It was accompanied by a passionate speech delivered by Palestinian Authority President Mahmoud Abbas. But decades earlier, a more impressive and animated Palestinian leader, Yasser Arafat sought international solidarity as well. The occasion then was also termed ‘historic’.

Empowered by Arab support at the Rabat Arab League summit in October 1974, which bestowed on the Palestine Liberation Organization, the ever-opaque title "the sole legitimate representative of the Palestinian people", Arafat was invited to speak at the UN General Assembly.

Despite the fervor that accompanied the newly found global solidarity, Arafat's language singled a departure from what was perceived by Western powers as radical and unrealistic political and territorial ambitions.

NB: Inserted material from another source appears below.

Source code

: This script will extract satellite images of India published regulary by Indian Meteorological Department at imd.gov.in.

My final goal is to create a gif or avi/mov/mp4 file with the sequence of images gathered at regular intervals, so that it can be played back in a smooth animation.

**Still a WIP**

In his speech on November 13, Arafat spoke of the growing PLO’s legitimacy that compelled his actions: "The PLO has earned its legitimacy because of the sacrifice inherent in its pioneering role and also because of its dedicated leadership of the struggle.

"It has also been granted this legitimacy by the Palestinian masses ... The PLO has also gained its legitimacy by representing every faction, union or group as well as every Palestinian talent, either in the National Council or in people’s institutions."

The list went on, and, despite some reservations, each had a reasonable degree of merit.

The same however can hardly be said of Abbas’ Palestinian Authority, which exists as a result of an ambiguous ‘peace process’ nearly 20-years ago.

It has all but completely destroyed the PLO’s once functioning institutions, redefined the Palestinian national project of liberation around a more ‘pragmatic’ – read self-serving – discourse that is largely tailored around self-preservation, absence of financial accountability and a system of political tribalism.

Abbas is no Yasser Arafat. But equality important, the Arafat of 1974 was a slightly different version of an earlier Arafat who was the leader of the revolutionary Fatah party.

In 1974, Arafat made a statehood proposal that itself represented a departure from Fatah's own previous commitment to a ‘democratic state on all Palestine’.

Arafat's revised demands contained the willingness to settle for "establishing an independent national state on all liberated Palestinian territory". While the difference between both visions may be attributed to a reinterpretation of the Palestinian liberation strategy, history showed that it was much more.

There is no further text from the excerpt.